Michael Diego, a 2016 University of Georgia graduate, is the founder and CEO of an artificial-intelligence startup called Wise Assistant. Diego co-founded Wise Assistant, formerly WitWay Inc, in August 2019 and developed the platform to improve social wellness by helping people feel better and focus more.
Diego said Wise Assistant has three steps: discover, plan and do. Users can discover good ideas and experiences, create a plan around the experience and then live the experience by doing it with the help of dossiers and reminders. Wise Assistant is all about intentions, he said.
“You set intentions. They could be, I want to stay connected … focusing less on work versus focusing more on self-care,” Diego said. “What Wise does is it just starts serving you ideas: based on these intentions, this is the best idea for you.”
Users can choose “yes” or “no,” similar to the social app Bumble. When users choose an idea they like, they hit “create a plan” and Wise Assistant prepares all the best parameters that it can.
Diego directly connects his desire to use media and technology for social good to his experiences at Grady College of Journalism and Mass Communications at UGA. However, he said the idea for his company didn’t form until four months into his yearlong deployment overseas for Hewlett Packard Enterprise in 2018.
Diego said he was living the dream in Sydney, Australia, watching the annual New Year’s Eve fireworks display, but he still felt empty.
“In my heart, I’m just like, this isn’t what I want to do,” Diego said. “These projects I’m working on are cool, I love all these people that I’m working with, but I’m not moving the world forward in a way that I feel like it should be moving forward.”
This pushed Diego to start a company. He met Ryan Brandt, co-founder and CTO of Wise Assistant, at a hackathon in Boston. Shortly after, they met Kevin Hawkins, co-founder and CPO, through a mutual connection. Diego said they all had a shared feeling of not having enough time to track all their experiences and wanting someone to do it for them. Now they have a total of nine people on their team.

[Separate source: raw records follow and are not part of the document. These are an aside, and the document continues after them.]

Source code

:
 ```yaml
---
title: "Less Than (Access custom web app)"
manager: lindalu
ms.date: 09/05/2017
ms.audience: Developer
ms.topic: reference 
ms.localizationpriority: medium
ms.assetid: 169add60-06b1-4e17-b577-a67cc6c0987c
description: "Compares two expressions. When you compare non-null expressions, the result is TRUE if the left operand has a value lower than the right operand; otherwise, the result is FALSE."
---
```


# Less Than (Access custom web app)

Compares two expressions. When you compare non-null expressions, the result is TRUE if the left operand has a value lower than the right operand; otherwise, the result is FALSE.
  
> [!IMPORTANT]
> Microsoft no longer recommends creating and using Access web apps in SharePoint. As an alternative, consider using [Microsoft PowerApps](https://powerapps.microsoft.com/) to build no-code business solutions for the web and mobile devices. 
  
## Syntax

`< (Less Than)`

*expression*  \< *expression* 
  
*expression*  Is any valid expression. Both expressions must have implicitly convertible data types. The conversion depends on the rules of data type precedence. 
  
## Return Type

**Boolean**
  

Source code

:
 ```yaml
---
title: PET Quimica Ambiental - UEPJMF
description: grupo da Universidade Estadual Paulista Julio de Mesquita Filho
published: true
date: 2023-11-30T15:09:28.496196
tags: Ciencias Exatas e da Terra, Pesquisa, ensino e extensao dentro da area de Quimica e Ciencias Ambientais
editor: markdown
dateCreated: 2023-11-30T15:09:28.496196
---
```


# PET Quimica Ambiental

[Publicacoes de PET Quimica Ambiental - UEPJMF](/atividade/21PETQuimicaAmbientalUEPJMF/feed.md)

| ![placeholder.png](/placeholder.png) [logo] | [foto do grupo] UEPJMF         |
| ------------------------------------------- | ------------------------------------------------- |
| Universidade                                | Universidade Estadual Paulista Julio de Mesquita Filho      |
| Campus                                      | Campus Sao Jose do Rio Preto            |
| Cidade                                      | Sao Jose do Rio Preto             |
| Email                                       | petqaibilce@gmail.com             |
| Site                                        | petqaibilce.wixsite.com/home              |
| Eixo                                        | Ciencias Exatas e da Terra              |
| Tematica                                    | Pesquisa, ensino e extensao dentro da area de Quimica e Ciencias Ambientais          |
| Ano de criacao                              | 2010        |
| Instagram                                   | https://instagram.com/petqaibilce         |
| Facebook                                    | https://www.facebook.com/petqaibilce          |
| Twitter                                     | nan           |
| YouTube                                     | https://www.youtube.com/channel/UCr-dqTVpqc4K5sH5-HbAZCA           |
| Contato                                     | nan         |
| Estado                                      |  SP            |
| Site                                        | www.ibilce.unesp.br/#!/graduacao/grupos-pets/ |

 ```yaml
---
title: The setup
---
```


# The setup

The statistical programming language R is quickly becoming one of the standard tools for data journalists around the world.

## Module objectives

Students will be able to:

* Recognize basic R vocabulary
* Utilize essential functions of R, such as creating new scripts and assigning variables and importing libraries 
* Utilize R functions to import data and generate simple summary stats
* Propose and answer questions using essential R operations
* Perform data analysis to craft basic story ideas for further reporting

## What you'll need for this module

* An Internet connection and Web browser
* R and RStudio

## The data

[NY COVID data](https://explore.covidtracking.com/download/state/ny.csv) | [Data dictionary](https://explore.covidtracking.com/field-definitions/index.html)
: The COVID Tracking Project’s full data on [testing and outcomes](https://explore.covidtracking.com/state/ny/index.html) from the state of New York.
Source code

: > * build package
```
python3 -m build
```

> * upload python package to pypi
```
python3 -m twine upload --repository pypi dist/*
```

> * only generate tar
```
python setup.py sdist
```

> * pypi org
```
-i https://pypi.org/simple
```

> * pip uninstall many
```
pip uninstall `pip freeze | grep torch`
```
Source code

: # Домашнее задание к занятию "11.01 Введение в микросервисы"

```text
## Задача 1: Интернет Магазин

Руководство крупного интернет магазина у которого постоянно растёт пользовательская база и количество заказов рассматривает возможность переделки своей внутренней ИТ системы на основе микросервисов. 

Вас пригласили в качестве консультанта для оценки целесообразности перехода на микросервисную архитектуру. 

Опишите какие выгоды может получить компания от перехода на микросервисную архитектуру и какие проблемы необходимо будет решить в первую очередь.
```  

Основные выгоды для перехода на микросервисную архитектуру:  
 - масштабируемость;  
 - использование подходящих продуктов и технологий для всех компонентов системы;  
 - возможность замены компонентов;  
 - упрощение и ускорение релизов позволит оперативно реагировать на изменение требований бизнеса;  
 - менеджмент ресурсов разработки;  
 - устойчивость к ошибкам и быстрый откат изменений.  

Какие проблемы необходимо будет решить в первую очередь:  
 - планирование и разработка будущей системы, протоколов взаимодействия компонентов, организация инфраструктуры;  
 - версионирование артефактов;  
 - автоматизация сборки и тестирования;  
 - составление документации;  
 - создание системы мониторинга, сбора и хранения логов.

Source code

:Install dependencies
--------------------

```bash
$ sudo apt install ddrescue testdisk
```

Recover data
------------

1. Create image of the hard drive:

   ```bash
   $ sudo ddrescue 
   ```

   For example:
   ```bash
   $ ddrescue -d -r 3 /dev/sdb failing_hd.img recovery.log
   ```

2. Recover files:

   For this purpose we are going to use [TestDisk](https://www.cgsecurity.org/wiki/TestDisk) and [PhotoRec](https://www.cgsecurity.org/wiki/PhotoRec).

On the Wise Assistant website, some suggestions to improve wellness the virtual assistant can provide are learning a new language with a friend, organizing a monthly bike trip, getting personalized recommendations for new shows and sliding into the DMs of your favorite celebrity.
Brandt said Wise Assistant’s focus is on connection.
“I think connection is something that all of us feel we wish we had more of, especially during the pandemic,” Brandt said. “Self connection and the things that precipitate it are really the things we’re trying to go toward.”
COVID-19 validated the direction they had for the company, Diego said. Wise Assistant went from acting as just a calendar to an assistant that purposefully manages that calendar for the user.
Wise Assistant is not available on the App Store, which is an intentional move. The goal is to get people off the platform, Diego said, so it works similarly to a plugin that acts in the background.
To Diego, the perfect experience for their users is that they forget about their phone.
“Whether you’re spending more time with your friends, laughing more, cooking, baking a cake rather than watching baking videos — that’s what we want people to get out of it, to live those experiences,” Diego said. “Forget the phones, forget the plans and let us handle that.”